Earlier this year, LightSquared, a Reston, VA satellite-terrestrial broadband network company, was granted a temporary waiver by the FCC to deploy 40,000 ground stations as part of their wireless 4G broadband network —- there is only one problem, the LightSquared 4G broadband network will wipe out nationwide GPS; and LightSquared knows it!
John Matonich, Chairman of the Government Affairs Committee of the National Society of Professional Surveyors emphasizes, “The use of GPS by a large segment of the American public has become commonplace. From GPS in cars and phones to public safety vehicles and commerce, this tool is essential to our well being and will be rendered essentially useless if the system as proposed by LightSquared is granted a final permit by the FCC.”
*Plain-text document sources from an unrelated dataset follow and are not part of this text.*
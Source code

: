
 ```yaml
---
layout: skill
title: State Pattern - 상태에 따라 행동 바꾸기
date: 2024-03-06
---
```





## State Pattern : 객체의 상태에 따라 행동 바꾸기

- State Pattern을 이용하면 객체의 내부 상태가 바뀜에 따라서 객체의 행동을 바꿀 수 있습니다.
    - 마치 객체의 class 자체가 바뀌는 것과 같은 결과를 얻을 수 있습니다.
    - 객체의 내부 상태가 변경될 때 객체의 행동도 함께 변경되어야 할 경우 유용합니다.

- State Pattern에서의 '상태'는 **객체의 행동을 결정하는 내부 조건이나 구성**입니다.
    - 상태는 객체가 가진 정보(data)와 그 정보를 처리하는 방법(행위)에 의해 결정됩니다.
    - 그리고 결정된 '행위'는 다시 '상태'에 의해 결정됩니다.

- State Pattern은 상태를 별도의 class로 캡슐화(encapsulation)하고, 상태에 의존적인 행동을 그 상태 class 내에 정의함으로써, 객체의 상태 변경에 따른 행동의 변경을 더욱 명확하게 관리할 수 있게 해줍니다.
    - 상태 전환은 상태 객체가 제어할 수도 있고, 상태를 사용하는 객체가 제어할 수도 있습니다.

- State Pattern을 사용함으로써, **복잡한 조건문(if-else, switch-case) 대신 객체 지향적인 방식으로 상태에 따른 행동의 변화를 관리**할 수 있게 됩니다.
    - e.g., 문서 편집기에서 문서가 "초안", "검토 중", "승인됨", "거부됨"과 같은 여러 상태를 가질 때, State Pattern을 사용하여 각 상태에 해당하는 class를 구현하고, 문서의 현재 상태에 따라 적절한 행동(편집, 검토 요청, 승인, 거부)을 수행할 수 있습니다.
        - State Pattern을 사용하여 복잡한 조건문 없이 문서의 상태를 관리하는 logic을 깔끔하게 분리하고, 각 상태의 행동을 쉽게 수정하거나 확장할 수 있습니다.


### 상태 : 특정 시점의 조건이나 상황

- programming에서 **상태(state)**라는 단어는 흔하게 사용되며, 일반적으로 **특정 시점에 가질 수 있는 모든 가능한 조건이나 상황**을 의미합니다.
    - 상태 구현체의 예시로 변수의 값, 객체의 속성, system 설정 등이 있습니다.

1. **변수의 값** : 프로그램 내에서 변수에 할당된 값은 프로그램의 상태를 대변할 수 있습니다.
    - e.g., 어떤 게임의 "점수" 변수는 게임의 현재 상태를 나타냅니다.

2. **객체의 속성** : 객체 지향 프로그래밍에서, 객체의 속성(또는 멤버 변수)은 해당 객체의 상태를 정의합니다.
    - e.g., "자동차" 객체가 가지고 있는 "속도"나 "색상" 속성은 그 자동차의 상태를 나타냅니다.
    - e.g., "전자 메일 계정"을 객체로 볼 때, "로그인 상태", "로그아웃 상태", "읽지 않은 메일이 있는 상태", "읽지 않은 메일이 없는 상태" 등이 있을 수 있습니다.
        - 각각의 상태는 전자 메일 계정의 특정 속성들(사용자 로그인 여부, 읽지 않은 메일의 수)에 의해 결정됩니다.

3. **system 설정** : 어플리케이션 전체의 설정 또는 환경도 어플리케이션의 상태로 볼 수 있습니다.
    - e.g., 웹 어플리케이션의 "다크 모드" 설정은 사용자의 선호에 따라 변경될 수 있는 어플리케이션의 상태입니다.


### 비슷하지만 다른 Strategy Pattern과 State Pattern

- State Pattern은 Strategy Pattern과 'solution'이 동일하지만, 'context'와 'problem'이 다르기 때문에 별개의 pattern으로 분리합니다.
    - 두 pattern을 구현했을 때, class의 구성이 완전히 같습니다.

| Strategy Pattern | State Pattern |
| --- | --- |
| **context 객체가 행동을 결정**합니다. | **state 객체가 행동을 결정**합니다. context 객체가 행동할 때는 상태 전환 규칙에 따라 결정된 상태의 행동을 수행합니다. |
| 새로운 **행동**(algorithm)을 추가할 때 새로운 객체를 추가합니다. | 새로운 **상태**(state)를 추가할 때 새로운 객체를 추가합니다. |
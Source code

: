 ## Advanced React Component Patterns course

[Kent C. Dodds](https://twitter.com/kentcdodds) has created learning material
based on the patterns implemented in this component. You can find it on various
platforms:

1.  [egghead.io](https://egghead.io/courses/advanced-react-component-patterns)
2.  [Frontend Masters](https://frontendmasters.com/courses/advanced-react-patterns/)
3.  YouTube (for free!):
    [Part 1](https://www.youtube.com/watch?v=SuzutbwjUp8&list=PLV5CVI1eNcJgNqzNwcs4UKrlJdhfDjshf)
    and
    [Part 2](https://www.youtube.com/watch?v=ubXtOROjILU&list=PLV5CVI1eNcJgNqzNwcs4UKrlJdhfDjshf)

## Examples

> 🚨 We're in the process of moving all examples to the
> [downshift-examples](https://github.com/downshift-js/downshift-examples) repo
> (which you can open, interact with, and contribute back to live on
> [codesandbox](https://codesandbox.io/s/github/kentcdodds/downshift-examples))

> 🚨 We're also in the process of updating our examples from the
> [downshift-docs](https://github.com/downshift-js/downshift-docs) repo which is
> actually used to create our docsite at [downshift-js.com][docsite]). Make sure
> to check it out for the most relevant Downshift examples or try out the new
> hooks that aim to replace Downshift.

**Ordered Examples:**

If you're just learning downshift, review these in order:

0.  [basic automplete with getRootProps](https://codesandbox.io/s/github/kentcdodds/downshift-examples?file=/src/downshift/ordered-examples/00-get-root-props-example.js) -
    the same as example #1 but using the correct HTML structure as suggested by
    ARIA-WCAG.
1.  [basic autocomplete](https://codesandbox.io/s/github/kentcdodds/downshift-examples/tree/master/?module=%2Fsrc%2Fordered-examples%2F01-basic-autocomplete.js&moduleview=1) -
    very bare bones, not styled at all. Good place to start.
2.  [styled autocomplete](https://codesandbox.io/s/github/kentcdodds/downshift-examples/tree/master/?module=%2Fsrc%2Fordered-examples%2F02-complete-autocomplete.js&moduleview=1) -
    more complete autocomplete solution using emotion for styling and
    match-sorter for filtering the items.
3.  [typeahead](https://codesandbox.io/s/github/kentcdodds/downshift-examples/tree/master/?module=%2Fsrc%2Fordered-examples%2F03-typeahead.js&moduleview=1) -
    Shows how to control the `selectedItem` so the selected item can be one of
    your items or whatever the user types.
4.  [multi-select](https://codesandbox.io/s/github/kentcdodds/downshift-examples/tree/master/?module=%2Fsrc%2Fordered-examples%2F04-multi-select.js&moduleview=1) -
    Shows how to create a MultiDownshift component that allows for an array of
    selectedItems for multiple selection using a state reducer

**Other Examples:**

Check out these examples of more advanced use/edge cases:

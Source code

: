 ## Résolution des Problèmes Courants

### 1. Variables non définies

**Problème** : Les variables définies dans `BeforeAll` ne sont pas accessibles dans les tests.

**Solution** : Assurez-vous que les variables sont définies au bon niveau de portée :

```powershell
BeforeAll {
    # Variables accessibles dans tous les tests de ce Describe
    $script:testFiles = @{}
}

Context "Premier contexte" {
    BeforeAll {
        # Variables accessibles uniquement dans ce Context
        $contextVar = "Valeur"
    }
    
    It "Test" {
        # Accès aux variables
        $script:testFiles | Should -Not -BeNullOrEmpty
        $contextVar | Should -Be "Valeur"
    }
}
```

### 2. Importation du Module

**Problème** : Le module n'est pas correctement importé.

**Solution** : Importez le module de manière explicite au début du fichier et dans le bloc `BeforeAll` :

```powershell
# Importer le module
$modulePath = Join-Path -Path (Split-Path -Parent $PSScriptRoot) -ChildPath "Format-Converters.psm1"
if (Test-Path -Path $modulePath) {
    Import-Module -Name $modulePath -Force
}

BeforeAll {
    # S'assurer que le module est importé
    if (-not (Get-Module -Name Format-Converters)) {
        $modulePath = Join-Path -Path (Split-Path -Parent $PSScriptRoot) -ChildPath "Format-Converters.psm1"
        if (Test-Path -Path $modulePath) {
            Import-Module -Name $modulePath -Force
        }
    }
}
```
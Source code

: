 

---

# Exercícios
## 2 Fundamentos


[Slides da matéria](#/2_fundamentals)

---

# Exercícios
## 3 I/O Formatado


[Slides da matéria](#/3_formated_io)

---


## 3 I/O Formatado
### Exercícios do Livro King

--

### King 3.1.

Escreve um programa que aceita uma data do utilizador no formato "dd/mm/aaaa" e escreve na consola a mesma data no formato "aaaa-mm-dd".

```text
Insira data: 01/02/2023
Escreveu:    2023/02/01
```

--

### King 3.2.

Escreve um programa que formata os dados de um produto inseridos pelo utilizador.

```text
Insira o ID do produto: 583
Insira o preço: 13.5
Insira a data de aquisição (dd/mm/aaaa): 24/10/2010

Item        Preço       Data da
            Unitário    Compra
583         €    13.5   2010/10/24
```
ACSM and NSPS have been in the forefront in the fight to save nationwide GPS, not only for their members — professional land surveyors and cartographers — but for the general public as well. LightSquared’s success will lead to GPS failure for everyone from geospatial professionals, to first responders, to airline pilots, to the mom driving her kids to soccer practice.
About ACSM and NSPS:
The American Congress on Surveying and Mapping (ACSM) was founded in June 1941 and is incorporated as a non-profit educational organization whose goal is to advance the sciences of surveying and mapping and related fields, in furtherance of the welfare of those who use and make maps. ACSM also encourages the development of educational programs and supports publications that represent the professional and technical interests of surveying and mapping. The National Society of Professional Surveyors (NSPS) strives to establish and further common interests, objectives, and political effort that would help bind the surveying profession into a unified body in the United States.